RECORDS TO PROCESS Start Marker

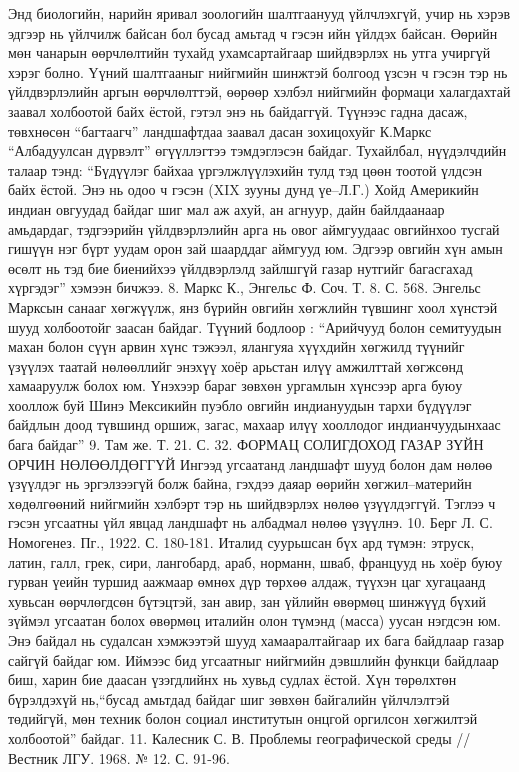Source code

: Энд биологийн, нарийн яривал зоологийн шалтгаанууд үйлчлэхгүй, учир нь хэрэв эдгээр нь үйлчилж байсан бол бусад амьтад ч гэсэн ийн үйлдэх байсан. Өөрийн мөн чанарын өөрчлөлтийн тухайд ухамсартайгаар шийдвэрлэх нь утга учиргүй хэрэг болно. Үүний шалтгааныг нийгмийн шинжтэй болгоод үзсэн ч гэсэн тэр нь үйлдвэрлэлийн аргын өөрчлөлттэй, өөрөөр хэлбэл нийгмийн формаци халагдахтай заавал холбоотой байх ёстой, гэтэл энэ нь байдаггүй. Түүнээс гадна дасаж, төвхнөсөн “багтаагч” ландшафтдаа заавал дасан зохицохуйг К.Маркс “Албадуулсан дүрвэлт” өгүүллэгтээ тэмдэглэсэн байдаг. Тухайлбал, нүүдэлчдийн талаар тэнд: “Бүдүүлэг байхаа үргэлжлүүлэхийн тулд тэд цөөн тоотой үлдсэн байх ёстой. Энэ нь одоо ч гэсэн (XIX зууны дунд үе–Л.Г.) Хойд Америкийн индиан овгуудад байдаг шиг мал аж ахуй, ан агнуур, дайн байлдаанаар амьдардаг, тэдгээрийн үйлдвэрлэлийн арга нь овог аймгуудаас овгийнхоо тусгай гишүүн нэг бүрт уудам орон зай шаарддаг аймгууд юм. Эдгээр овгийн хүн амын өсөлт нь тэд бие биенийхээ үйлдвэрлэлд зайлшгүй газар нутгийг багасгахад хүргэдэг” хэмээн бичжээ. 8. Маркс К., Энгельс Ф. Соч. Т. 8. С. 568.
Энгельс Марксын санааг хөгжүүлж, янз бүрийн овгийн хөгжлийн түвшинг хоол хүнстэй шууд холбоотойг заасан байдаг. Түүний бодлоор : “Арийчууд болон семитуудын махан болон сүүн арвин хүнс тэжээл, ялангуяа хүүхдийн хөгжилд түүнийг үзүүлэх таатай нөлөөллийг энэхүү хоёр арьстан илүү амжилттай хөгжсөнд хамааруулж болох юм. Үнэхээр бараг зөвхөн ургамлын хүнсээр арга буюу хооллож буй Шинэ Мексикийн пуэбло овгийн индиануудын тархи бүдүүлэг байдлын доод түвшинд оршиж, загас, махаар илүү хооллодог индианчуудынхаас бага байдаг” 9. Там же. Т. 21. С. 32.
ФОРМАЦ СОЛИГДОХОД ГАЗАР ЗҮЙН ОРЧИН НӨЛӨӨЛДӨГГҮЙ
Ингээд угсаатанд ландшафт шууд болон дам нөлөө үзүүлдэг нь эргэлзээгүй болж байна, гэхдээ даяар өөрийн хөгжил–материйн хөдөлгөөний нийгмийн хэлбэрт тэр нь шийдвэрлэх нөлөө үзүүлдэггүй. Тэглээ ч гэсэн угсаатны үйл явцад ландшафт нь албадмал нөлөө үзүүлнэ. 10. Берг Л. С. Номогенез. Пг., 1922. С. 180-181.
Италид суурьшсан бүх ард түмэн: этруск, латин, галл, грек, сири, лангобард, араб, норманн, шваб, францууд нь хоёр буюу гурван үеийн туршид аажмаар өмнөх дүр төрхөө алдаж, түүхэн цаг хугацаанд хувьсан өөрчлөгдсөн бүтэцтэй, зан авир, зан үйлийн өвөрмөц шинжүүд бүхий зүймэл угсаатан болох өвөрмөц италийн олон түмэнд (масса) уусан нэгдсэн юм. Энэ байдал нь судалсан хэмжээтэй шууд хамааралтайгаар их бага байдлаар газар сайгүй байдаг юм. Иймээс бид угсаатныг нийгмийн дэвшлийн функци байдлаар биш, харин бие даасан үзэгдлийнх нь хувьд судлах ёстой.
Хүн төрөлхтөн бүрэлдэхүй нь,“бусад амьтдад байдаг шиг зөвхөн байгалийн үйлчлэлтэй төдийгүй, мөн техник болон социал институтын онцгой оргилсон хөгжилтэй холбоотой” байдаг. 11. Калесник С. В. Проблемы географической среды //Вестник ЛГУ. 1968. № 12. С. 91-96.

RECORDS TO PROCESS End Marker

# TASK REQUIREMENTS:
Please copy, exactly as written, every line in the listing above from the line with "Энгельс Марксын санааг" up to and including the line with "ФОРМАЦ СОЛИГДОХОД ГАЗАР".

# SOLUTION FOR THIS PROBLEM:
Энгельс Марксын санааг хөгжүүлж, янз бүрийн овгийн хөгжлийн түвшинг хоол хүнстэй шууд холбоотойг заасан байдаг. Түүний бодлоор : “Арийчууд болон семитуудын махан болон сүүн арвин хүнс тэжээл, ялангуяа хүүхдийн хөгжилд түүнийг үзүүлэх таатай нөлөөллийг энэхүү хоёр арьстан илүү амжилттай хөгжсөнд хамааруулж болох юм. Үнэхээр бараг зөвхөн ургамлын хүнсээр арга буюу хооллож буй Шинэ Мексикийн пуэбло овгийн индиануудын тархи бүдүүлэг байдлын доод түвшинд оршиж, загас, махаар илүү хооллодог индианчуудынхаас бага байдаг” 9. Там же. Т. 21. С. 32.
ФОРМАЦ СОЛИГДОХОД ГАЗАР ЗҮЙН ОРЧИН НӨЛӨӨЛДӨГГҮЙ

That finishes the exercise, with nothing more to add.